→ Data supplied
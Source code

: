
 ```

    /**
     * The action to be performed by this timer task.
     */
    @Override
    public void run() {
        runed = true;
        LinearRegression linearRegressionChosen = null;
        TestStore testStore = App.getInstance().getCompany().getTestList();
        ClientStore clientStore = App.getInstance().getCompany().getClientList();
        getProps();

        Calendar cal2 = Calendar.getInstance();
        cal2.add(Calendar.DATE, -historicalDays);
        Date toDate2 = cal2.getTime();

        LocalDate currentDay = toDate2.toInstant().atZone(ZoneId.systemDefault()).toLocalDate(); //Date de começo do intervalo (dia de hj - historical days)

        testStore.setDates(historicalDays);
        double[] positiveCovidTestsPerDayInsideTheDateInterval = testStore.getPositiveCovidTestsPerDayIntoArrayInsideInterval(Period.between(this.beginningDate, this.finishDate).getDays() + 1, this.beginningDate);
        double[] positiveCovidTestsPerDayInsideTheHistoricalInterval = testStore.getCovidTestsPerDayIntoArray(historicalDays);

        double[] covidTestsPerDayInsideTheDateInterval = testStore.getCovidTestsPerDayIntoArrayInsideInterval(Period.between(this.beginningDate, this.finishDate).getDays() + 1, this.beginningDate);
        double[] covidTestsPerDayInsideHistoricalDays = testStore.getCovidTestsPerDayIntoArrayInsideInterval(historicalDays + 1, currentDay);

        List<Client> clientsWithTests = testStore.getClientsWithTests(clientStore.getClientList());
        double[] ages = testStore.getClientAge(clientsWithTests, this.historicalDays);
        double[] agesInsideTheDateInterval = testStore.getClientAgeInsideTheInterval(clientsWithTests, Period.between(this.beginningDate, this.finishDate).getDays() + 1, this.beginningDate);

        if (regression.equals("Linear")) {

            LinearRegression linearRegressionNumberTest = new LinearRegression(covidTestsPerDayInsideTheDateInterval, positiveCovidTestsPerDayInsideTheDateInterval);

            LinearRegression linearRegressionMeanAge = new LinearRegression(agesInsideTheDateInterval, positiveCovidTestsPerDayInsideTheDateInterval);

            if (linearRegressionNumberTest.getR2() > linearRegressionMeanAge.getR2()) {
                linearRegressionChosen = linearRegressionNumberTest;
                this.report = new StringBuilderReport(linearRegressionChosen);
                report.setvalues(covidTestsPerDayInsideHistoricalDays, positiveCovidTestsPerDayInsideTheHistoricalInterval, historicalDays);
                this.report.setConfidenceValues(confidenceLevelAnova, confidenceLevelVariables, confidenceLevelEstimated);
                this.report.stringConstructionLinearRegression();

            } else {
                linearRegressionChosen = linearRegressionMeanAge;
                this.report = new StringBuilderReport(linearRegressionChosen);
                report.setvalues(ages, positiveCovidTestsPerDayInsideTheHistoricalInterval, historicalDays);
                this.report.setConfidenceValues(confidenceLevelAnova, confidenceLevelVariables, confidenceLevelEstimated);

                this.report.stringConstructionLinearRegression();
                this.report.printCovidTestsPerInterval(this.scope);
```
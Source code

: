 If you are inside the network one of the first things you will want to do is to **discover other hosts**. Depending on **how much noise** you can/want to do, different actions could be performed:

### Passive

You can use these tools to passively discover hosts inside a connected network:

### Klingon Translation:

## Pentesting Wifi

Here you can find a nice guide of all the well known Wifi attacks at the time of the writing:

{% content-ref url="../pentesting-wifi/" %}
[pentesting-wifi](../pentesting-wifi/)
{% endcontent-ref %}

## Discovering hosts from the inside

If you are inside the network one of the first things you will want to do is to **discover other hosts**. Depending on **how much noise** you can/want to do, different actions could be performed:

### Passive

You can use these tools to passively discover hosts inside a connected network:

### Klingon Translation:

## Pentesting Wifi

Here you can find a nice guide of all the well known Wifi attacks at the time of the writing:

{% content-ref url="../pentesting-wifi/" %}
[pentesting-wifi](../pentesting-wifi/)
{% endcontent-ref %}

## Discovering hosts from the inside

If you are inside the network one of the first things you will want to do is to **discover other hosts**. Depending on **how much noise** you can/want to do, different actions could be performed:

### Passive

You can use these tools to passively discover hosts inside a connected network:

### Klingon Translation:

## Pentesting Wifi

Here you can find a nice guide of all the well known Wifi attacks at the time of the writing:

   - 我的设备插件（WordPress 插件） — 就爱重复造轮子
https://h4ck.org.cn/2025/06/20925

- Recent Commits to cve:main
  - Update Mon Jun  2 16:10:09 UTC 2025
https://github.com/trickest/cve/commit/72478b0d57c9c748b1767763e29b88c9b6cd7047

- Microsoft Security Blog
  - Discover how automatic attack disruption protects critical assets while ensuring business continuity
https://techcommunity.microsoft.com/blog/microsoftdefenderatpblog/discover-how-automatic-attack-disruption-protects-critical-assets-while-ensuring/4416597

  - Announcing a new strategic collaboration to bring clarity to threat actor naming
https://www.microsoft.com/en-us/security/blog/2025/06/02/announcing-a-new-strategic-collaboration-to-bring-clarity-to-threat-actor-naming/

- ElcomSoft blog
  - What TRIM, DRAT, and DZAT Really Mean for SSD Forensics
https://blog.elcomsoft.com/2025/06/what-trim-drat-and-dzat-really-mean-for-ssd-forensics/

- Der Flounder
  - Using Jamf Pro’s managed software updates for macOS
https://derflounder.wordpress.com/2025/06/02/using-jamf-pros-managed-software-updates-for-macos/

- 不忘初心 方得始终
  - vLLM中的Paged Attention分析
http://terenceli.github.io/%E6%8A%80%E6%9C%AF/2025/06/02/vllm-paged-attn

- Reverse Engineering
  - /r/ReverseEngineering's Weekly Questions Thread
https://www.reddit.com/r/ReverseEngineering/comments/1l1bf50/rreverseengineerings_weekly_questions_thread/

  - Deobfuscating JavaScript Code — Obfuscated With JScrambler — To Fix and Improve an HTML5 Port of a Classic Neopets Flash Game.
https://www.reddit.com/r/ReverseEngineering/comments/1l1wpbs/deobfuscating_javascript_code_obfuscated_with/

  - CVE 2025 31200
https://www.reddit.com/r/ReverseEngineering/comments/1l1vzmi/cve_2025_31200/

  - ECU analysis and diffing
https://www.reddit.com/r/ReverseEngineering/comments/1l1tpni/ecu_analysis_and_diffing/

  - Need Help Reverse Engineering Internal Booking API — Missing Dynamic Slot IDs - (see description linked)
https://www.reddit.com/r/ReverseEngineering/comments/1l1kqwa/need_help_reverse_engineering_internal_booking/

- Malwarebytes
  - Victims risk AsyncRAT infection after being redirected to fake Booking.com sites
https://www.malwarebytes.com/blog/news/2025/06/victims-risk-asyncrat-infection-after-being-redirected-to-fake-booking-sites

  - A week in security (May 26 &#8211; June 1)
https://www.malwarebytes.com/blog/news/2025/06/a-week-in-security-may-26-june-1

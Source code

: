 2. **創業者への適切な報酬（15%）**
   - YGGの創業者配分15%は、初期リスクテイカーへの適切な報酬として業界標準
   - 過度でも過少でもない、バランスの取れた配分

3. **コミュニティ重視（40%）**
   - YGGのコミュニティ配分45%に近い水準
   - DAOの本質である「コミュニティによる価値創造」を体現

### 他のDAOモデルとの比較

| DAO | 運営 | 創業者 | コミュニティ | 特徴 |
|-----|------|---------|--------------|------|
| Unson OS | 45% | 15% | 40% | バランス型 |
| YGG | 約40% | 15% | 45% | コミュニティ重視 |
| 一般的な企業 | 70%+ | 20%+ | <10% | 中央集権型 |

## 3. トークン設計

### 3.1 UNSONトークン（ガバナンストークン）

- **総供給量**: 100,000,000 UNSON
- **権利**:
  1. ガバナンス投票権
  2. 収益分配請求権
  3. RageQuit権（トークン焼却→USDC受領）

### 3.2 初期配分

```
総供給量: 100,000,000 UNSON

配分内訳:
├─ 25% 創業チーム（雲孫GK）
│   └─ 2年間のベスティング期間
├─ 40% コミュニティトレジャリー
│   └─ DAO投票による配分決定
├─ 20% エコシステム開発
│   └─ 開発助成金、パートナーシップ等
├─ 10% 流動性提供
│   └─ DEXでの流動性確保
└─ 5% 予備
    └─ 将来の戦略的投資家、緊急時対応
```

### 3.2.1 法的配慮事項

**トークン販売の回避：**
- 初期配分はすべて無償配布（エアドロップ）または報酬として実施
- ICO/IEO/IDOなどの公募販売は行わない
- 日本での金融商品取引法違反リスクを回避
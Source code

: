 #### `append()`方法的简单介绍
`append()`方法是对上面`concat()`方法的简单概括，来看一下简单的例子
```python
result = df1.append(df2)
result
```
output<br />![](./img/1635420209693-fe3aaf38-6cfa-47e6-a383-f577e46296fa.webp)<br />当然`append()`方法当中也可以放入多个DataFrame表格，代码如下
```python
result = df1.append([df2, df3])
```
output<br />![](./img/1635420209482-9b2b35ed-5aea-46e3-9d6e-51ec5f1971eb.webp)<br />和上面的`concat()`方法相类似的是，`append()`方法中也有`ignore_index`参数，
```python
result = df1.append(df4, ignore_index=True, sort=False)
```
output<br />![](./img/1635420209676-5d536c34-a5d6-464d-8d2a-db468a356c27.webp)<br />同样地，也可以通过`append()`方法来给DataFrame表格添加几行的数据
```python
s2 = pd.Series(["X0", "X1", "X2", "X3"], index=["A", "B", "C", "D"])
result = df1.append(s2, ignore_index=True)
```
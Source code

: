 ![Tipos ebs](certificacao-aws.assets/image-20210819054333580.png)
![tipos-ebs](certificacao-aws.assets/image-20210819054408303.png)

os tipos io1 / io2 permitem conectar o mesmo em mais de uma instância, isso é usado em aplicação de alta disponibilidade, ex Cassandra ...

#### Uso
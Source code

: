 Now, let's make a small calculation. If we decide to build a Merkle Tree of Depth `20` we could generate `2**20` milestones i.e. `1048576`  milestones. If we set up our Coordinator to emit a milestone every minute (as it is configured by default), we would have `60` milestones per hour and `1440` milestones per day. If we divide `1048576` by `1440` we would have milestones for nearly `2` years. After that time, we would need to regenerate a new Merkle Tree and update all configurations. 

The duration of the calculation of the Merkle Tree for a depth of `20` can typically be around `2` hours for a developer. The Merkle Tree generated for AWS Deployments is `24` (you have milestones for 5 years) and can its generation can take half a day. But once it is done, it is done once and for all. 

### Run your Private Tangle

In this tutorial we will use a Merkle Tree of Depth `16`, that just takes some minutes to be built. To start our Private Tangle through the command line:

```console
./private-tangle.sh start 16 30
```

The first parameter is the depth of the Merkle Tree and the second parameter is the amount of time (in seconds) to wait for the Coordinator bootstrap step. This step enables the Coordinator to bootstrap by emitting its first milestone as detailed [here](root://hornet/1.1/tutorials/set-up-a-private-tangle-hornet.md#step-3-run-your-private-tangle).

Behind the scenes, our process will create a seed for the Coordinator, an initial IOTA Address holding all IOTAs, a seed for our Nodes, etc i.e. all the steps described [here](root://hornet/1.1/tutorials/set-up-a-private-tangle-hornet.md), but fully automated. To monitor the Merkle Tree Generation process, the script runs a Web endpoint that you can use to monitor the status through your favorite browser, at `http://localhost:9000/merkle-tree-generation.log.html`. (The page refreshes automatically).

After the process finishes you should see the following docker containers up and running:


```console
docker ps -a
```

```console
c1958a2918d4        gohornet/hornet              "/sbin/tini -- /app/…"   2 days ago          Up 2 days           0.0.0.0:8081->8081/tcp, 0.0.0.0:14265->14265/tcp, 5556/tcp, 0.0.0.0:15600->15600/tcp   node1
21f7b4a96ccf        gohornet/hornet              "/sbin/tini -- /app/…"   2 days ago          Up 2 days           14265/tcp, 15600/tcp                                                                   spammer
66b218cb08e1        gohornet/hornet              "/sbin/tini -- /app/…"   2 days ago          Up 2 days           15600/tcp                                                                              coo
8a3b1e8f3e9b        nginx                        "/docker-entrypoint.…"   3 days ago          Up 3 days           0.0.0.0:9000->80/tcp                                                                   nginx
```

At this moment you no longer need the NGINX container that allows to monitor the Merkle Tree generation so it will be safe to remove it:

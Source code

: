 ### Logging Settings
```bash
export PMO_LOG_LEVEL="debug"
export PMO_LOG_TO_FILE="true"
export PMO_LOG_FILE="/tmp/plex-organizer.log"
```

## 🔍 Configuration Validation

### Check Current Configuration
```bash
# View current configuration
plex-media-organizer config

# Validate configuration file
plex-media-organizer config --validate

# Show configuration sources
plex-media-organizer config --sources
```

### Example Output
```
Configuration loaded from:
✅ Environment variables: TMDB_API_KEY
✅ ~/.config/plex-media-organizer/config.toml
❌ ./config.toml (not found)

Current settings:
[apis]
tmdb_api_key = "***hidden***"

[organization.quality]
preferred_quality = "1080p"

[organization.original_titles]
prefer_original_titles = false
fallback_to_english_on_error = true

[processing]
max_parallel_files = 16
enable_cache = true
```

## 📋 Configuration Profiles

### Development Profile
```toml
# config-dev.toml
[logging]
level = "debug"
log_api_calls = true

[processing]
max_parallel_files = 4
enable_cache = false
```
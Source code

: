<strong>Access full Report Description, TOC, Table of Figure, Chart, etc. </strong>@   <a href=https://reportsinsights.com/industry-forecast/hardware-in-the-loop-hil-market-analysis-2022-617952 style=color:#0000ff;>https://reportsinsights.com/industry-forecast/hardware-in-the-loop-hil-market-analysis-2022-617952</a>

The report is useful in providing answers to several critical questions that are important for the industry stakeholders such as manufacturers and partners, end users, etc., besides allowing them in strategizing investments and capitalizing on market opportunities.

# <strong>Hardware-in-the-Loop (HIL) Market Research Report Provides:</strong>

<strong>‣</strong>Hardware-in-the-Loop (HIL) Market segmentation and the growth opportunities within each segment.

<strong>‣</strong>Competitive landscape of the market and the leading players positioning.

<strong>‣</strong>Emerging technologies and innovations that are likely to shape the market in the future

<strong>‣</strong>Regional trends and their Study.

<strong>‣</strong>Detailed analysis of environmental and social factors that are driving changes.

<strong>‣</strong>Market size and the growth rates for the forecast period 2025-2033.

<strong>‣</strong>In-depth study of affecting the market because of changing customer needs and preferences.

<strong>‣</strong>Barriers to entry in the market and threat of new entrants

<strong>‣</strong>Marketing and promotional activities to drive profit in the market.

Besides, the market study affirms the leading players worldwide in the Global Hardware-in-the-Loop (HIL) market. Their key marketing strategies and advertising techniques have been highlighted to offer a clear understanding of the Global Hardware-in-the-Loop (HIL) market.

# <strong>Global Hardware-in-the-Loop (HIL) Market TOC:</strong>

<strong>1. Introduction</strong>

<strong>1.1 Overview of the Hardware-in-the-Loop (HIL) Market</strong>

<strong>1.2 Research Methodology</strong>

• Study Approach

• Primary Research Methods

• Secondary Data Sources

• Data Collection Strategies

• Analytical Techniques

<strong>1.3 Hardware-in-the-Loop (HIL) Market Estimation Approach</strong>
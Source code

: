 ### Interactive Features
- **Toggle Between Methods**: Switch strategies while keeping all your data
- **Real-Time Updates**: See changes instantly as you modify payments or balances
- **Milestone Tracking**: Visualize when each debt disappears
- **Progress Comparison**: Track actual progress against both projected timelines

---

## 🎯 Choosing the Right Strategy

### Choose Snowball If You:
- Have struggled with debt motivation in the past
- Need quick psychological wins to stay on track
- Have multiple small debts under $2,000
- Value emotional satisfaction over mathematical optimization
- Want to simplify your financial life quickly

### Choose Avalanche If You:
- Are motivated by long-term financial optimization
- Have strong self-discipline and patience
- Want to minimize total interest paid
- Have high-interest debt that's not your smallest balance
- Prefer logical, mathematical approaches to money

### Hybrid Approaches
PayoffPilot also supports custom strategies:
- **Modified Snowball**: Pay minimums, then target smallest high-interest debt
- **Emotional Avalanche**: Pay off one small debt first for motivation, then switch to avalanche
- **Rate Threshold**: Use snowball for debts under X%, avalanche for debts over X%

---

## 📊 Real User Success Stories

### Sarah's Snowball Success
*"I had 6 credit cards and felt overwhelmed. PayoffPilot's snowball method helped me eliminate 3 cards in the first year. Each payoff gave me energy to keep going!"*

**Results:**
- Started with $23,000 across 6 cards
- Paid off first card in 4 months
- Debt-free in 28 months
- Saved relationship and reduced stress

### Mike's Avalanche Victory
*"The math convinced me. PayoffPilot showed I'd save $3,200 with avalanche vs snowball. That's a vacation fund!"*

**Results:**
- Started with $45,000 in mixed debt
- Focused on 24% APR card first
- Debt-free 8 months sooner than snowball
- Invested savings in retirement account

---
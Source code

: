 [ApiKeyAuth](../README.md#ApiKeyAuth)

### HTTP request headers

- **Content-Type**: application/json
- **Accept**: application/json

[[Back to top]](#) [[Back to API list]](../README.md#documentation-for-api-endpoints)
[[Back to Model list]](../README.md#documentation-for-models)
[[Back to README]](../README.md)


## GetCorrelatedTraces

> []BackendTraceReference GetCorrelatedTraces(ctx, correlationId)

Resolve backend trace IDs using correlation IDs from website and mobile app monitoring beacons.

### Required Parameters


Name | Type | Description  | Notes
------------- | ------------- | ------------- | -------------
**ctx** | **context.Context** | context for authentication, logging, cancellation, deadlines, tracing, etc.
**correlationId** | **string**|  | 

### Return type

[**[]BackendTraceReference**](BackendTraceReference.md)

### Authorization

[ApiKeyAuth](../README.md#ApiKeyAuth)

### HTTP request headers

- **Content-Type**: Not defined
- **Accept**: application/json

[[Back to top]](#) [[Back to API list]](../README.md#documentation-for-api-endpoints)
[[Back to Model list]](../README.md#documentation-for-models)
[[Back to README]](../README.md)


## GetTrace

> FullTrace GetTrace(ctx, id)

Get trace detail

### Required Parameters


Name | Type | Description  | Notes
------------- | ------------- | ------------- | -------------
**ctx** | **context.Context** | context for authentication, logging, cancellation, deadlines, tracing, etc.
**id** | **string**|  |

→ Exercise instructions
What is needed is a verbatim copy of every line in the records above from the one containing "In this tutorial" down to the one containing "The first parameter", both included, and nothing more.

→ Exercise output
In this tutorial we will use a Merkle Tree of Depth `16`, that just takes some minutes to be built. To start our Private Tangle through the command line:

```console
./private-tangle.sh start 16 30
```

The first parameter is the depth of the Merkle Tree and the second parameter is the amount of time (in seconds) to wait for the Coordinator bootstrap step. This step enables the Coordinator to bootstrap by emitting its first milestone as detailed [here](root://hornet/1.1/tutorials/set-up-a-private-tangle-hornet.md#step-3-run-your-private-tangle).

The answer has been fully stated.